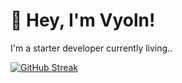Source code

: # 👋 Hey, I'm Vyoln!

I'm a starter developer currently living..

[![GitHub Streak](http://github-readme-streak-stats.herokuapp.com?user=torvalds&theme=nord&hide_border=true&date_format=n%2Fj%5B%2FY%5D&sideNums=A5C5CF&sideLabels=9DC2CF&ring=677F87&fire=48687B)](https://git.io/streak-stats)
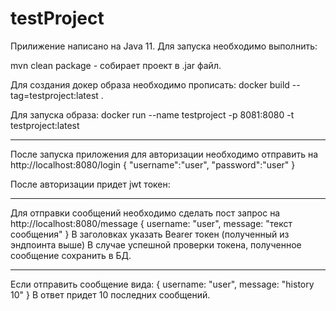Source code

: # testProject
Прилижение написано на Java 11.
Для запуска необходимо выполнить:

mvn clean package - собирает проект в .jar файл.

Для создания докер образа необходимо прописать:
docker build --tag=testproject:latest .

Для запуска образа: 
docker run --name testproject -p 8081:8080 -t testproject:latest
***
После запуска приложения для авторизации необходимо отправить на http://localhost:8080/login
{
   "username":"user",
   "password":"user"
}

После авторизации придет jwt токен:
***
Для отправки сообщений необходимо сделать пост запрос на http://localhost:8080/message
{
   username:       "user",
   message:    "текст сообщения"
}
В заголовках указать Bearer токен (полученный из эндпоинта выше)
В случае успешной проверки токена, полученное сообщение сохранить в БД.
***
Если отправить сообщение вида:
{
   username:       "user",
   message:    "history 10"
}
В ответ придет 10 последних сообщений.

****************************************

[WORK INSTRUCTIONS]: Please set down the whole listing above exactly and skip every picture.

[ANSWER BELOW]:
Source code

: # 👋 Hey, I'm Vyoln!

I'm a starter developer currently living..

[![GitHub Streak](http://github-readme-streak-stats.herokuapp.com?user=torvalds&theme=nord&hide_border=true&date_format=n%2Fj%5B%2FY%5D&sideNums=A5C5CF&sideLabels=9DC2CF&ring=677F87&fire=48687B)](https://git.io/streak-stats)
Source code

: # testProject
Прилижение написано на Java 11.
Для запуска необходимо выполнить:

mvn clean package - собирает проект в .jar файл.

Для создания докер образа необходимо прописать:
docker build --tag=testproject:latest .

Для запуска образа: 
docker run --name testproject -p 8081:8080 -t testproject:latest
***
После запуска приложения для авторизации необходимо отправить на http://localhost:8080/login
{
   "username":"user",
   "password":"user"
}

После авторизации придет jwt токен:
***
Для отправки сообщений необходимо сделать пост запрос на http://localhost:8080/message
{
   username:       "user",
   message:    "текст сообщения"
}
В заголовках указать Bearer токен (полученный из эндпоинта выше)
В случае успешной проверки токена, полученное сообщение сохранить в БД.
***
Если отправить сообщение вида:
{
   username:       "user",
   message:    "history 10"
}
В ответ придет 10 последних сообщений.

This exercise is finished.